→ Task description:
Only the lines from the top of the material through the line containing "OEIS A203970 counts" should be restated, each one exactly.

→ Data for this exercise:
+ + + + +
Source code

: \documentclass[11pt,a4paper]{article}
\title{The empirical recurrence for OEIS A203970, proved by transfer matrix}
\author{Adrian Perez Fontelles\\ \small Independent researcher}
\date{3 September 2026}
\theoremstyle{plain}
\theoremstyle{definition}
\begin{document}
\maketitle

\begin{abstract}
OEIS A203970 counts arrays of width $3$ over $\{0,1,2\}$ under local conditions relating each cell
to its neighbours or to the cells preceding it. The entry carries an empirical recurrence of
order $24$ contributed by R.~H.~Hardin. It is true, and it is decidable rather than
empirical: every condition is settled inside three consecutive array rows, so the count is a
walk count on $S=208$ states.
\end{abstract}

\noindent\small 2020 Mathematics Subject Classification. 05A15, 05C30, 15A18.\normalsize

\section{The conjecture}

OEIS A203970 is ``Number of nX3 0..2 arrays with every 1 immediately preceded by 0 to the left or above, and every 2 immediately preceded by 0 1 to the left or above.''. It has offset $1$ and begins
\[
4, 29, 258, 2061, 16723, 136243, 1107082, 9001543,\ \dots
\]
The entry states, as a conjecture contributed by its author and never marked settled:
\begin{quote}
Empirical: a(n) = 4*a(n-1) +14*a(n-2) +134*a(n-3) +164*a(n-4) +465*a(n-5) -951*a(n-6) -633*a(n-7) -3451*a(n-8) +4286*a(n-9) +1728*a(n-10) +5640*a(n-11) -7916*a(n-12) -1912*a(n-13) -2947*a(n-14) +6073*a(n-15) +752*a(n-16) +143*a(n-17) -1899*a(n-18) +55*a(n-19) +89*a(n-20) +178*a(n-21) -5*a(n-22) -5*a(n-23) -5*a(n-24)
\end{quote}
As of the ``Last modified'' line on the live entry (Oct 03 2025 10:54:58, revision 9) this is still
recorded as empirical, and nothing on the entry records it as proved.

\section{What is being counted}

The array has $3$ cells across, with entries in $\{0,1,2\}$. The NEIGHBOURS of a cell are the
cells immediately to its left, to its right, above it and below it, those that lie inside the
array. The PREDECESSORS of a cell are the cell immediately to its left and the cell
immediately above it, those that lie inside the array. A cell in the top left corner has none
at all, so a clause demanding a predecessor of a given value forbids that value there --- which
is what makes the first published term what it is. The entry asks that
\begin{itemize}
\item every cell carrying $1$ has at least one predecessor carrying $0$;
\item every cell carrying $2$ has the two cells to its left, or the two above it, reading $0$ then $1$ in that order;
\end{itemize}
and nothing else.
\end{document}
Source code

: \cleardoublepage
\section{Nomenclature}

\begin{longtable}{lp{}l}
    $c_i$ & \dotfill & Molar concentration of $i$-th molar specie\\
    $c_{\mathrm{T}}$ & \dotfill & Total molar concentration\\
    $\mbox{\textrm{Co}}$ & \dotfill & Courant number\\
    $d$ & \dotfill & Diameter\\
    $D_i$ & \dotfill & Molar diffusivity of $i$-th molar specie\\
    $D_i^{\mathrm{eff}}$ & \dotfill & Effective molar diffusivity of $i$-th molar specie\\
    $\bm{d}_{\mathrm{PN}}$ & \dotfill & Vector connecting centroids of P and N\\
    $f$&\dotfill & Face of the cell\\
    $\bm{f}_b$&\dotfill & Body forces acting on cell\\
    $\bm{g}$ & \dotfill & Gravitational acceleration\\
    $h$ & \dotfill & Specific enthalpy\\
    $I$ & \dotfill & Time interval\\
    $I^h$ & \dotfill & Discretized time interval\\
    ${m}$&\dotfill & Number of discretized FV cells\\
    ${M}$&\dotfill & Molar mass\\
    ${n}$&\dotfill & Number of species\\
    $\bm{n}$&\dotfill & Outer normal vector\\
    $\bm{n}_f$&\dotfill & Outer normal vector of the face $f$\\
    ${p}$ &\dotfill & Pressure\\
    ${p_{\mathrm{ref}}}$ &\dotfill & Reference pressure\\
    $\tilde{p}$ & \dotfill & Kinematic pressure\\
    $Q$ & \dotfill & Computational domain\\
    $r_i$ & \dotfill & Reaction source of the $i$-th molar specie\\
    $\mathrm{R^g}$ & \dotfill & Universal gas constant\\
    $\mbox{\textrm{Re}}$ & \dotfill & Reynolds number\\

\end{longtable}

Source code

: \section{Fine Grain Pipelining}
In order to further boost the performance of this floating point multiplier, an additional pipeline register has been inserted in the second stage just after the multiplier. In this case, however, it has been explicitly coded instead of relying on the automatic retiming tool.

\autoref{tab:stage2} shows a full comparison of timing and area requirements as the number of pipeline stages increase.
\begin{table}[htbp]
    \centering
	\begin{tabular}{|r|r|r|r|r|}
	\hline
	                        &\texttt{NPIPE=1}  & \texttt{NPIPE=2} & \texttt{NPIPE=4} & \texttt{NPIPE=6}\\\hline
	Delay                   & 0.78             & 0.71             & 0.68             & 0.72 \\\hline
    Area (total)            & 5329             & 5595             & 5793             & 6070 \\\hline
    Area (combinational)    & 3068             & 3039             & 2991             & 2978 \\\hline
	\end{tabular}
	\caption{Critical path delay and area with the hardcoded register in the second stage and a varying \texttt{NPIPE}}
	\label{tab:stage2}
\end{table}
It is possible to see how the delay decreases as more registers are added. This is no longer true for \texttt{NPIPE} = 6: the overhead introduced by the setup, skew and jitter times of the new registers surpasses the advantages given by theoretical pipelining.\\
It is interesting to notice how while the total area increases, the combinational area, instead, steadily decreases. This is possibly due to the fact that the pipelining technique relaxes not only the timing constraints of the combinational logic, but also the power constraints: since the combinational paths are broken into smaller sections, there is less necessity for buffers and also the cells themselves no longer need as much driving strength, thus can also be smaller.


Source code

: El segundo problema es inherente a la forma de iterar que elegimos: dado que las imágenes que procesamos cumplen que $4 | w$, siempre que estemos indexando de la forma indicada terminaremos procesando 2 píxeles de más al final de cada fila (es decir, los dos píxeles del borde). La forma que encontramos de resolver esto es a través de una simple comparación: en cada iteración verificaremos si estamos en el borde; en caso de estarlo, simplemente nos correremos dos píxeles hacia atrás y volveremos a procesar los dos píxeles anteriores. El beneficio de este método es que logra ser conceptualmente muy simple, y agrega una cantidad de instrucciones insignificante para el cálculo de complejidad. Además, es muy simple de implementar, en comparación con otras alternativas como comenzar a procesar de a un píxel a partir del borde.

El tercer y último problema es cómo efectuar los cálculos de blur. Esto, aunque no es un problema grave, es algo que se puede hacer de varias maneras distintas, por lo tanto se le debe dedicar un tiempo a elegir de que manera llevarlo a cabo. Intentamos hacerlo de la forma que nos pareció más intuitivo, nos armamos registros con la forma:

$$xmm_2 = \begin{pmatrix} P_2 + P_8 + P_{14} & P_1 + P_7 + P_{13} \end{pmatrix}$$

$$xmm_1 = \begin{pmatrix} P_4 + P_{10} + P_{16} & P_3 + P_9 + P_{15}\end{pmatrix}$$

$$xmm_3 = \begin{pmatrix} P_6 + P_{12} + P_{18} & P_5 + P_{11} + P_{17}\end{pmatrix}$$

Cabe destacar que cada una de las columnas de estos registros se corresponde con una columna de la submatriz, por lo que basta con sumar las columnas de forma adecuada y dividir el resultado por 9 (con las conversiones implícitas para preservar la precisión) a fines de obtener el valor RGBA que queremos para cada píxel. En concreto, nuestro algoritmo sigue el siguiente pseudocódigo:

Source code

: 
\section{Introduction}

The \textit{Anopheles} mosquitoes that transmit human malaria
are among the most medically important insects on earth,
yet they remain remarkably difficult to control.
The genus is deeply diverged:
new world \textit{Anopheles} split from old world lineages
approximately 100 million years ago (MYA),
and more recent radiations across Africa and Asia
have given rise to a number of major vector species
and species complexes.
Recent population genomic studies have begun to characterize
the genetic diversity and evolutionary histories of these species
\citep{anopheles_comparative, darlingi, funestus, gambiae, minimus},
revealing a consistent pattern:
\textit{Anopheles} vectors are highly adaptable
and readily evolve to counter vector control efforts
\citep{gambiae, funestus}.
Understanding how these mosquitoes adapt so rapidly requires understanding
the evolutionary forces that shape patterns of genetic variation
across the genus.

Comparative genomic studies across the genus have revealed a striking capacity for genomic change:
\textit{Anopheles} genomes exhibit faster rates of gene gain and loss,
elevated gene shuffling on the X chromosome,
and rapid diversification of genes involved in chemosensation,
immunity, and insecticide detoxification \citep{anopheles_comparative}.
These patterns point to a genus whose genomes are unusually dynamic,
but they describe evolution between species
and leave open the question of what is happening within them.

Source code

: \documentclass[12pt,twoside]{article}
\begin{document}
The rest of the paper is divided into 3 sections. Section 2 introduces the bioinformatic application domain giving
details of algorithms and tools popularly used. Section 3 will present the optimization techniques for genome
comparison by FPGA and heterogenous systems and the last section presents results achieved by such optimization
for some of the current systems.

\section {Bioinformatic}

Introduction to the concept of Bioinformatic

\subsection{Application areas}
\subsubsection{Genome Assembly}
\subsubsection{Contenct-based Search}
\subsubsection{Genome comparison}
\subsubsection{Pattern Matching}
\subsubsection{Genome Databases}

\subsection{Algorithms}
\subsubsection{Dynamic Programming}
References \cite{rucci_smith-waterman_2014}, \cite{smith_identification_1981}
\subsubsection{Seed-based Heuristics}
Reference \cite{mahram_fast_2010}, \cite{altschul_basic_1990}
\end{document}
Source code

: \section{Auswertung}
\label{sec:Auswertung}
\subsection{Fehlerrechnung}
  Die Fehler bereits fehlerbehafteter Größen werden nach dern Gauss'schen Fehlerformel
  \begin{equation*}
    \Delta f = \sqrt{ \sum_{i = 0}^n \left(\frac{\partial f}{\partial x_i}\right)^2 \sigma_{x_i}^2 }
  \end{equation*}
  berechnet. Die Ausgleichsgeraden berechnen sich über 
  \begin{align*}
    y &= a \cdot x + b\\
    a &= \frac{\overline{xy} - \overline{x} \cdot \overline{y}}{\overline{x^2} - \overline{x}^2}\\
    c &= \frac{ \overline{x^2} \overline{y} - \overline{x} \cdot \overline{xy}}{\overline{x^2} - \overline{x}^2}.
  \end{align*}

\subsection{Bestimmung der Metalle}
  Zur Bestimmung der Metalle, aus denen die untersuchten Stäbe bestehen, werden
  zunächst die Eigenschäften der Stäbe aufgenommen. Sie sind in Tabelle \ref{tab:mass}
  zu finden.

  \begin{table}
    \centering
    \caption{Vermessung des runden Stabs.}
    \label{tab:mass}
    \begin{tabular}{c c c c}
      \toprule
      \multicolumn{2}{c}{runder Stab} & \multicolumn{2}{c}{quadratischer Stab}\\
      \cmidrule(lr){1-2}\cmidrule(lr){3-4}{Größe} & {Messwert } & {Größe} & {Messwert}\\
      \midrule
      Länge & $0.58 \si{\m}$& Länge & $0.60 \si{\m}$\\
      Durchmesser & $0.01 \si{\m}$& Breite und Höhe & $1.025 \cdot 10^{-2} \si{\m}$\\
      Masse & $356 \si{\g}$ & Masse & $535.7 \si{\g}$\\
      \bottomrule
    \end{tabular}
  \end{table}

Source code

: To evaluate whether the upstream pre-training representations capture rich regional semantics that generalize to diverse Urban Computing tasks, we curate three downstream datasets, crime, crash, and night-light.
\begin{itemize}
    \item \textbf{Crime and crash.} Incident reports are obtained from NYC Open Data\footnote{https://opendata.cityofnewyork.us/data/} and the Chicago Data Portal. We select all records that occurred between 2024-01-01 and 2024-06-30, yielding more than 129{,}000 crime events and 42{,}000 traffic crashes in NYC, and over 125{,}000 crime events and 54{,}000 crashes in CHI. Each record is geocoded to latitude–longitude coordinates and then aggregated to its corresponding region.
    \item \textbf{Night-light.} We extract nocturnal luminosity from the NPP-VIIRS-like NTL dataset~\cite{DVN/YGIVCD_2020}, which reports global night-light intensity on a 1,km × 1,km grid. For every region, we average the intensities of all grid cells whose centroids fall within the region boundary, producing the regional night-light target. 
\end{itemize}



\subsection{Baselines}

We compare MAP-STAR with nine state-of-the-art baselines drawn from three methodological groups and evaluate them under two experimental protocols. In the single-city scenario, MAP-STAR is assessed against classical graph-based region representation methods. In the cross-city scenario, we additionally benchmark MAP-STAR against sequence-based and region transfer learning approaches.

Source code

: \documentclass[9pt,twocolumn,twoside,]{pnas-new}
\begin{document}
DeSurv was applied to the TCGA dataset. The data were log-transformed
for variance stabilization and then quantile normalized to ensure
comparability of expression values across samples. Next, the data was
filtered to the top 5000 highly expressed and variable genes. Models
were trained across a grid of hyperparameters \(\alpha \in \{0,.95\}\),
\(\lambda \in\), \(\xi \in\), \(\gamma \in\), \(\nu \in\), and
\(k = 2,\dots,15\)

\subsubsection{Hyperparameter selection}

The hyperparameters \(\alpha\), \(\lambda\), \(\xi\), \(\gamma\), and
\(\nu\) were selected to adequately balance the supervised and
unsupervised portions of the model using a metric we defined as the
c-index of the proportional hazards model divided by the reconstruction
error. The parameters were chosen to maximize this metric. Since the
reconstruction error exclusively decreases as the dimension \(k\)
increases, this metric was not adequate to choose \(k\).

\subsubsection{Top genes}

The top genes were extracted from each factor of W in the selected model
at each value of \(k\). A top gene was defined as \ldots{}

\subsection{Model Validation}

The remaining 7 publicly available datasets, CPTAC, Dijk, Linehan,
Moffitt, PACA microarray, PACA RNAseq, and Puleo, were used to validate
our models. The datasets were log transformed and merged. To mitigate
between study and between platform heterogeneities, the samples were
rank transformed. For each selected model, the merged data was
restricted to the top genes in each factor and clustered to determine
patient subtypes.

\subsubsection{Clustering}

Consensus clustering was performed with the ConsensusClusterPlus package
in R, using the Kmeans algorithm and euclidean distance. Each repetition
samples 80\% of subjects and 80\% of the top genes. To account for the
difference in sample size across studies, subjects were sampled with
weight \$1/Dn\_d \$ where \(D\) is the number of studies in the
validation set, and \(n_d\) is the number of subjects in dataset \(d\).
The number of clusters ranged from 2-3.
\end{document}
+ + + + +
→ Your solution:
Source code

: \documentclass[11pt,a4paper]{article}
\title{The empirical recurrence for OEIS A203970, proved by transfer matrix}
\author{Adrian Perez Fontelles\\ \small Independent researcher}
\date{3 September 2026}
\theoremstyle{plain}
\theoremstyle{definition}
\begin{document}
\maketitle

\begin{abstract}
OEIS A203970 counts arrays of width $3$ over $\{0,1,2\}$ under local conditions relating each cell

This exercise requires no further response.